◆ Collected data ◆
■ ■ ■ ■

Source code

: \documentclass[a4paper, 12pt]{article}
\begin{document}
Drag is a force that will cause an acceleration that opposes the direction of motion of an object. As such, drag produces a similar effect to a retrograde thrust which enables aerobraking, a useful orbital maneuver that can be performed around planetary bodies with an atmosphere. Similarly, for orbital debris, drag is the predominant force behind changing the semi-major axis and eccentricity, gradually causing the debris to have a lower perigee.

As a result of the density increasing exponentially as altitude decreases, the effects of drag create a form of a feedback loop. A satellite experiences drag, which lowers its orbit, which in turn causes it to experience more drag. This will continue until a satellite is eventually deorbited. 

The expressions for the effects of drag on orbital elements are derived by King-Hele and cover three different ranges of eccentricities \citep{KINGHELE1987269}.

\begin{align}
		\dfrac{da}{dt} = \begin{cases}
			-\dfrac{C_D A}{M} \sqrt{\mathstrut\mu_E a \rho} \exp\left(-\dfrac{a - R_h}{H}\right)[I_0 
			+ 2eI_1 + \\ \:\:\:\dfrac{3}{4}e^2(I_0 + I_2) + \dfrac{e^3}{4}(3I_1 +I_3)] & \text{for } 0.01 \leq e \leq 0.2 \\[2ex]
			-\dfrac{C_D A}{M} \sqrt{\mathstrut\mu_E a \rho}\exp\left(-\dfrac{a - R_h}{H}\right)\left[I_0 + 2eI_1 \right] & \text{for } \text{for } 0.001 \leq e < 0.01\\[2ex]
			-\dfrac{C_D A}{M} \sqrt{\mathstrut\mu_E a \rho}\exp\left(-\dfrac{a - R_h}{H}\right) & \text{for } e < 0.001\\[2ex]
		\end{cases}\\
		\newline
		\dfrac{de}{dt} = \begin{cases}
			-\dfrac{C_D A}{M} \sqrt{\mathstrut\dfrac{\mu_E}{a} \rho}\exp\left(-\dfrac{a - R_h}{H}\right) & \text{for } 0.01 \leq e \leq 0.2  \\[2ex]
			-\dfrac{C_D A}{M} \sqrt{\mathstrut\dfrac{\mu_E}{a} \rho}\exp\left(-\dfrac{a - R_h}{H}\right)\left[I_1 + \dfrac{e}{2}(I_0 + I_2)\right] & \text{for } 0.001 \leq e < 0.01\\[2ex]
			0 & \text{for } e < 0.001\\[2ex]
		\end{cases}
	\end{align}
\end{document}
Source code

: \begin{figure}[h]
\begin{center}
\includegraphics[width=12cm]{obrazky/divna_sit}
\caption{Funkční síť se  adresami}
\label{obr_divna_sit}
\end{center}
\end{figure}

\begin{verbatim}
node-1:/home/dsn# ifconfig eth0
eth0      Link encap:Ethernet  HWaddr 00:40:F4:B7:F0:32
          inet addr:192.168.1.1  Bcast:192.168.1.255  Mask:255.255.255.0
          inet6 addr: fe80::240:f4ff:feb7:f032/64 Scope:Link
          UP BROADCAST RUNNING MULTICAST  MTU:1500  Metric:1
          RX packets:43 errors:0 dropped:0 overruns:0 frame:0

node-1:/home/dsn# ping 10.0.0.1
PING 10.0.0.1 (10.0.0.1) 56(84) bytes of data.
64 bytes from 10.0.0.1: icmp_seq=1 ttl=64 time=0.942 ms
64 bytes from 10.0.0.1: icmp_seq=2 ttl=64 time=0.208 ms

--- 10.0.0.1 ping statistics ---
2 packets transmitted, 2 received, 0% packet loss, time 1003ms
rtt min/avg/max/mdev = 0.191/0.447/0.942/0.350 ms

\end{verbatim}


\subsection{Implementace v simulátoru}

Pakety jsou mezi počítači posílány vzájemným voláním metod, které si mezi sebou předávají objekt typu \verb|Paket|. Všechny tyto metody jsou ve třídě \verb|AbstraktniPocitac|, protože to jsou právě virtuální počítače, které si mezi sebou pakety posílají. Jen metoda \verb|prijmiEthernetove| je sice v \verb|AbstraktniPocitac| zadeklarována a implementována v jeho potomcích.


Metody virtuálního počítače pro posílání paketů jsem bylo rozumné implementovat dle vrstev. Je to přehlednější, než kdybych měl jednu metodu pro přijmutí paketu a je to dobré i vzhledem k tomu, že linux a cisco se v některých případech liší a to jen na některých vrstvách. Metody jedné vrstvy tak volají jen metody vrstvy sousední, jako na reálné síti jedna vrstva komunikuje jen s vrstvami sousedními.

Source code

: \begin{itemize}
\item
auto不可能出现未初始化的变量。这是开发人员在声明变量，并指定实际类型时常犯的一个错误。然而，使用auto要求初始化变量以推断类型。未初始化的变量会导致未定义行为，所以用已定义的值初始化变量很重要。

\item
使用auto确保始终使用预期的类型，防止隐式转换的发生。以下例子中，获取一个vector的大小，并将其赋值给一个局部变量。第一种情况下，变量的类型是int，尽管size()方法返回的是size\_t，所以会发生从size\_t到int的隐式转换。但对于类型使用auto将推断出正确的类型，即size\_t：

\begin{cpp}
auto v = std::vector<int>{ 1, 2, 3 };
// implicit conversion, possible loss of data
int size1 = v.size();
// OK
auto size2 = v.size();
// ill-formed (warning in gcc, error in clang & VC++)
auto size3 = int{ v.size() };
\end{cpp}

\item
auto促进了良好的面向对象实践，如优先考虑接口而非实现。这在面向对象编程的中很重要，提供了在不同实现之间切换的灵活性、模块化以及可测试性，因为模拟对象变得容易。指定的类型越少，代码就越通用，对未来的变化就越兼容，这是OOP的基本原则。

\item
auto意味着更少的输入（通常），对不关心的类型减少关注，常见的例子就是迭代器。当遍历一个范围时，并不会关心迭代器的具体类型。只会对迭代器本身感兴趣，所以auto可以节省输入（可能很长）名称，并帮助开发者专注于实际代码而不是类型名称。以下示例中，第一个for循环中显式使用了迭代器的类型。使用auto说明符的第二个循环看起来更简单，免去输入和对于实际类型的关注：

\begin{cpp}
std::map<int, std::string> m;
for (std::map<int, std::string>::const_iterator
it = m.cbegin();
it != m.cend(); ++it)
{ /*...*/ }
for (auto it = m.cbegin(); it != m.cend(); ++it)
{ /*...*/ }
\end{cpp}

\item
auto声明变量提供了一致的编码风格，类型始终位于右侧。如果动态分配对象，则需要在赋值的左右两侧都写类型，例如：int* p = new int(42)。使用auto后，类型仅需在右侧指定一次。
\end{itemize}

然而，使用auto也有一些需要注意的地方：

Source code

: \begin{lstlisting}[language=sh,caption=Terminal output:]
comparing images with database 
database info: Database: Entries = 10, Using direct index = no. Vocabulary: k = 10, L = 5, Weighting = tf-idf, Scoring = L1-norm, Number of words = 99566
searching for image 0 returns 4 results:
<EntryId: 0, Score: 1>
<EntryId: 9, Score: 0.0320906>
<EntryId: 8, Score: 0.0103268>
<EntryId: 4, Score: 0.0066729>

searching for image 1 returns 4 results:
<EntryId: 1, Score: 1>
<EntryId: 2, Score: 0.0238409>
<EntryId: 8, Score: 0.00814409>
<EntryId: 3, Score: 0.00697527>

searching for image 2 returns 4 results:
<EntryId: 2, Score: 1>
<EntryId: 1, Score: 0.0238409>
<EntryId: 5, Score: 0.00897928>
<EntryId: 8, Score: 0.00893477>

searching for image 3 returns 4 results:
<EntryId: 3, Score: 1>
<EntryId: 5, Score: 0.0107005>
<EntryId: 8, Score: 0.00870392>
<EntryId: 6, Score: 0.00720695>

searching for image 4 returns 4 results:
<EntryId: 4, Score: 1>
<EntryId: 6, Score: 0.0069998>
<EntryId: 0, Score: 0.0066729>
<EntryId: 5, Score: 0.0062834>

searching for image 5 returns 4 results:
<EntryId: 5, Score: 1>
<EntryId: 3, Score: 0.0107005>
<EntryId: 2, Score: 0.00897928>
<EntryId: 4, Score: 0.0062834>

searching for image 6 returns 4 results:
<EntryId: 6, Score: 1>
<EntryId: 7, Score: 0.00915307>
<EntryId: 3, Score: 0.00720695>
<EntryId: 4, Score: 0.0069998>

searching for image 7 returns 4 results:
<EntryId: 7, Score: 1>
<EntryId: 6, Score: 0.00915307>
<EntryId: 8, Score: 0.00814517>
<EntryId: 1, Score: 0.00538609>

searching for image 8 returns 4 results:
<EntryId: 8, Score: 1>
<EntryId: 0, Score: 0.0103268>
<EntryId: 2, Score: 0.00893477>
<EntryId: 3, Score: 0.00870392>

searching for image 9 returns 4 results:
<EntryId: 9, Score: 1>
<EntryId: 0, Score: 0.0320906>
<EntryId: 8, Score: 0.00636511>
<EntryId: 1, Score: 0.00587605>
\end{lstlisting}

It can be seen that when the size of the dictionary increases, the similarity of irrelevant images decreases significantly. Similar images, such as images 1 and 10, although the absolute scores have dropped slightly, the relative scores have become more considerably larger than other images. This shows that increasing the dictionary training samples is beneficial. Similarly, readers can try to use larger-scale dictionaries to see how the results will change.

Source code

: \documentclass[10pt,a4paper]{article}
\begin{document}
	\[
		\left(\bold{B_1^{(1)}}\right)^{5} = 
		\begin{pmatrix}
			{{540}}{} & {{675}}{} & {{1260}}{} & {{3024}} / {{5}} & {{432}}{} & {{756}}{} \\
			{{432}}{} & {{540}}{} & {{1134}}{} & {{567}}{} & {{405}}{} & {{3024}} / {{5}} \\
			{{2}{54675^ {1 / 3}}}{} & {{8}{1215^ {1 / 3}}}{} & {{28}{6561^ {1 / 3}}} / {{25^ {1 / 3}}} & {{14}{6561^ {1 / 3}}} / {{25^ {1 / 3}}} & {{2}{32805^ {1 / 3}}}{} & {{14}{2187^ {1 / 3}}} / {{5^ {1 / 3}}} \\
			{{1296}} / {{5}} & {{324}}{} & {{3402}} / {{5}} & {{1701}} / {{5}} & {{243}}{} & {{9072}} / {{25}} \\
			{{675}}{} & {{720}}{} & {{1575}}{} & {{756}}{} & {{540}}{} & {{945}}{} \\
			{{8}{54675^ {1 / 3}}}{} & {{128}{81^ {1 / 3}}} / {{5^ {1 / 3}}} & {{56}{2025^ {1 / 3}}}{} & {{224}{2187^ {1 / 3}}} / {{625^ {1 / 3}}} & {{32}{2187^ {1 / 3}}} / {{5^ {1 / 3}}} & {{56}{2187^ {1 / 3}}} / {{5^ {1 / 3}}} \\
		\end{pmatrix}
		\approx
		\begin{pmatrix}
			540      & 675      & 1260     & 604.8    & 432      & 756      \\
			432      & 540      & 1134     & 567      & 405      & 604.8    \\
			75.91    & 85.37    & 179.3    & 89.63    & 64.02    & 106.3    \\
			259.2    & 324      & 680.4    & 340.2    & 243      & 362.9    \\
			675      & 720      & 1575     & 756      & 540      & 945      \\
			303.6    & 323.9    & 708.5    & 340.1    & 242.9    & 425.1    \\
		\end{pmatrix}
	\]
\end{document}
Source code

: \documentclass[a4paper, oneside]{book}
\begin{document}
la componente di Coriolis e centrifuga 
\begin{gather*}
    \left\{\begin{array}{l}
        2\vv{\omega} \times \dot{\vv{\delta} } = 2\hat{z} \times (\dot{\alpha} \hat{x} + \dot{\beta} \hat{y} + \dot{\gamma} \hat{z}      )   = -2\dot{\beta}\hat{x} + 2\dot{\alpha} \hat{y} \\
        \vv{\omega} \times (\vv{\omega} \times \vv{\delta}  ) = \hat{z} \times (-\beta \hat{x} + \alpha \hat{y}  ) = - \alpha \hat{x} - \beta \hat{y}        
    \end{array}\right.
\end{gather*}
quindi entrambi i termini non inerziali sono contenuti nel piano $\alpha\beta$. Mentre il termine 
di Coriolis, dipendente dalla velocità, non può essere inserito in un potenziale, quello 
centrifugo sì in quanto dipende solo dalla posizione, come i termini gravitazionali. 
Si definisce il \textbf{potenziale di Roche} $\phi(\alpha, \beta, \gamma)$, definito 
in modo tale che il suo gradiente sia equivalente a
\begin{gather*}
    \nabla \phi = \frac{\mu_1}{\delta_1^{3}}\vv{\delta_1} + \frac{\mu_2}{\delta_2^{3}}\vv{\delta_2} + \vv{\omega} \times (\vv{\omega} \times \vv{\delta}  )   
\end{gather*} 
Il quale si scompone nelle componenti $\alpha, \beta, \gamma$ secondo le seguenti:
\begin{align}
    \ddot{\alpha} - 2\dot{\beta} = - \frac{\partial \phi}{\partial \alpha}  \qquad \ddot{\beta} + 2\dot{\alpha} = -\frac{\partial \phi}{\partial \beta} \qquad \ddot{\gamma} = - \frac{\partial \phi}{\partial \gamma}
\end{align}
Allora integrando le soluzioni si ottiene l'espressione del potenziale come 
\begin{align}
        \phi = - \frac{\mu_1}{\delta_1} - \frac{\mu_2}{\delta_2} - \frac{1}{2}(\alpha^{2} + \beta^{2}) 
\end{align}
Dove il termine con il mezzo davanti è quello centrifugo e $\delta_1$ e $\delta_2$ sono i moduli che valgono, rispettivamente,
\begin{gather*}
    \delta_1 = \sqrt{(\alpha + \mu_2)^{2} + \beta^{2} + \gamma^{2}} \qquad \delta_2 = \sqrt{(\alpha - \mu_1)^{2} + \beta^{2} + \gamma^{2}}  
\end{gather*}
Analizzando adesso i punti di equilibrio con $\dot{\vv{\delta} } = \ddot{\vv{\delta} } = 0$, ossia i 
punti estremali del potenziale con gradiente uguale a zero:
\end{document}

■ ■ ■ ■

◆ PROBLEM TO SOLVE ◆
What you give back must be the stretch above, starting at the line with "Drag is a force" and ending at the line with "inet6 addr: fe80::240:f4ff:feb7:f032/64", copied exactly.

◆ THE ANSWER ◆
Drag is a force that will cause an acceleration that opposes the direction of motion of an object. As such, drag produces a similar effect to a retrograde thrust which enables aerobraking, a useful orbital maneuver that can be performed around planetary bodies with an atmosphere. Similarly, for orbital debris, drag is the predominant force behind changing the semi-major axis and eccentricity, gradually causing the debris to have a lower perigee.

As a result of the density increasing exponentially as altitude decreases, the effects of drag create a form of a feedback loop. A satellite experiences drag, which lowers its orbit, which in turn causes it to experience more drag. This will continue until a satellite is eventually deorbited. 

The expressions for the effects of drag on orbital elements are derived by King-Hele and cover three different ranges of eccentricities \citep{KINGHELE1987269}.

\begin{align}
		\dfrac{da}{dt} = \begin{cases}
			-\dfrac{C_D A}{M} \sqrt{\mathstrut\mu_E a \rho} \exp\left(-\dfrac{a - R_h}{H}\right)[I_0 
			+ 2eI_1 + \\ \:\:\:\dfrac{3}{4}e^2(I_0 + I_2) + \dfrac{e^3}{4}(3I_1 +I_3)] & \text{for } 0.01 \leq e \leq 0.2 \\[2ex]
			-\dfrac{C_D A}{M} \sqrt{\mathstrut\mu_E a \rho}\exp\left(-\dfrac{a - R_h}{H}\right)\left[I_0 + 2eI_1 \right] & \text{for } \text{for } 0.001 \leq e < 0.01\\[2ex]
			-\dfrac{C_D A}{M} \sqrt{\mathstrut\mu_E a \rho}\exp\left(-\dfrac{a - R_h}{H}\right) & \text{for } e < 0.001\\[2ex]
		\end{cases}\\
		\newline
		\dfrac{de}{dt} = \begin{cases}
			-\dfrac{C_D A}{M} \sqrt{\mathstrut\dfrac{\mu_E}{a} \rho}\exp\left(-\dfrac{a - R_h}{H}\right) & \text{for } 0.01 \leq e \leq 0.2  \\[2ex]
			-\dfrac{C_D A}{M} \sqrt{\mathstrut\dfrac{\mu_E}{a} \rho}\exp\left(-\dfrac{a - R_h}{H}\right)\left[I_1 + \dfrac{e}{2}(I_0 + I_2)\right] & \text{for } 0.001 \leq e < 0.01\\[2ex]
			0 & \text{for } e < 0.001\\[2ex]
		\end{cases}
	\end{align}
\end{document}
Source code

: \begin{figure}[h]
\begin{center}
\includegraphics[width=12cm]{obrazky/divna_sit}
\caption{Funkční síť se  adresami}
\label{obr_divna_sit}
\end{center}
\end{figure}

\begin{verbatim}
node-1:/home/dsn# ifconfig eth0
eth0      Link encap:Ethernet  HWaddr 00:40:F4:B7:F0:32
          inet addr:192.168.1.1  Bcast:192.168.1.255  Mask:255.255.255.0
          inet6 addr: fe80::240:f4ff:feb7:f032/64 Scope:Link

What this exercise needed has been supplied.